Book Review: The Mastery of Innovation
Author: Katherine Radeka
Publication Date: 2013 CRC Press
Book Description: What’s the key message?
Katherine Radeka’s book is an exploration in the emerging field of Lean Product Development. Radeka notes that companies need to get their ideas to market faster, develop more of their ideas into products, and smoothly move them into production, with lower life-cycle costs.
The contents come from Radeka’s “going to the gemba” and observing actual lean product development at various companies. She started that journey in 2005, after leaving Hewlett Packard, and traveling throughout North America, and she continues to do this today as a consultant. Her recent journeys have extended throughout Europe.
Radeka characterizes development as “systematically solving problems to maximize values and minimize waste across the entire system.” This is, at its core, what the broader topic of lean design is all about. The original concept of the keeping problem solving back at the core of product development was taught by the University of Michigan professor Dr. Allen Ward. He called the problem solving method in development the LAMDA cycle; where LAMDA is a mnemonic for the steps in the problem solving method – Look, Ask, Model, Discuss, and Act. Dr. Ward also taught the benefits of documenting knowledge in the form of trade-off curves.
Radeka briefly explains how to determine value and spot wastes in the product development cycle. Then she teaches about the four value producing streams in development which are the customer value stream, the product design and test value stream, the production value stream, and the one the encompasses the other three – the knowledge creation value stream.
The remainder and bulk of the book describes how various companies have pioneered the principles of Lean Product Development. The companies include DJO, Scania Technical Centre, Ford Motor Company, Buckeye Technologies, Steelcase, Philips, Novo Nordisk, Visteon, A-dec, Nielsen-Kellerman, Vaisala, and Playworld Systems. Each of these companies has embraced the idea of placing lean problem solving and lean principles at the heart of the development systems.

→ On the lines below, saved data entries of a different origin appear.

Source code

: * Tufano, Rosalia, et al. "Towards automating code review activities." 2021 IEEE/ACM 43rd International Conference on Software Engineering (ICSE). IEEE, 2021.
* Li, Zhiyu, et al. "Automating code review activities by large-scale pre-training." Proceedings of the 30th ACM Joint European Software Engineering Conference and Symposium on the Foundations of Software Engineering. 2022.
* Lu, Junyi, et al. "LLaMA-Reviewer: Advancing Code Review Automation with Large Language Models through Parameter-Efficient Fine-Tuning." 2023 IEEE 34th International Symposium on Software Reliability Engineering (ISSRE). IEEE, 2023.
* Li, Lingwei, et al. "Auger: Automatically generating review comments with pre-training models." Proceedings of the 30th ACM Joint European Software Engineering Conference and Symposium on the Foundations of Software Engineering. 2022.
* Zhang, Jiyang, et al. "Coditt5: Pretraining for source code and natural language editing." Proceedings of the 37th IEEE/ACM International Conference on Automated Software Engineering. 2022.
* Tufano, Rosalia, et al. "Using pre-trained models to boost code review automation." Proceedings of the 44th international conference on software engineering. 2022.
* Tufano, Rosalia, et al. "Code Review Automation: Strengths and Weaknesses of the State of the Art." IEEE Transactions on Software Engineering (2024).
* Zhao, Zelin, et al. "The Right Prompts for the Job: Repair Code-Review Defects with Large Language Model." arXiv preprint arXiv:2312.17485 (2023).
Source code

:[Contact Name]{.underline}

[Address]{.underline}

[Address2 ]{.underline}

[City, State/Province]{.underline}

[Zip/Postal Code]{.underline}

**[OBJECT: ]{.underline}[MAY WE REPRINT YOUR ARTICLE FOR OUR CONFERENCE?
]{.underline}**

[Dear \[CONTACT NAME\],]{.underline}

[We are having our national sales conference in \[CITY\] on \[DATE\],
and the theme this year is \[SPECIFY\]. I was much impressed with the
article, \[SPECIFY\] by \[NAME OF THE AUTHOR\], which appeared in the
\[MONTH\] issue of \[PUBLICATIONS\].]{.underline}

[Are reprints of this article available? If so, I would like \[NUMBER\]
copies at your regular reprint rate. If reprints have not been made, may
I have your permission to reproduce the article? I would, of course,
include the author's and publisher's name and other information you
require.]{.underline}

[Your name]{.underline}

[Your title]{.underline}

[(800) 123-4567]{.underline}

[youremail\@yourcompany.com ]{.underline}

What are the highlights? What works?
Radeka gives some excellent and current examples of companies who are applying lean in product development. The upfront material gives the reader a quick overview of the lean concepts that apply to development. The examples that follow are rich and detailed, and they will give the reader a closer look at how companies are exploring the application of lean principles inside of their product development functions.
What are the weaknesses? What’s missing?
Since the book is mostly case studies of implementations in lean development, it does not give the theory of lean design or an in-depth study of the concepts and principles of lean in development. Instead, Radeka’s intent is to share real-world examples of how lean concepts have been applied in companies all over the world. The reader will have to apply the ideas and examples in the book to their own development organization. Radeka does not go into depth on LAMDA learning cycles or the documentation of knowledge in the form of trade-off curves (per Ward) since those topics can be found in Allen Ward’s book Lean Product and Process Development and are explored by Schipper and Swets in Innovative LEAN Development. While she gives many examples, she does not critique them or comment on how effective they are in producing results at the companies.
How should I read this to get the most out of it?
The examples are very rich in detail, and there are many ideas to glean from these pages. Therefore, a great way to read this book is to share this with others in the development organization, and even to offer to make it a book study with the product development leadership and teams. The development organization can then collectively discuss how the best in class examples could be adopted or adapted to their own methods.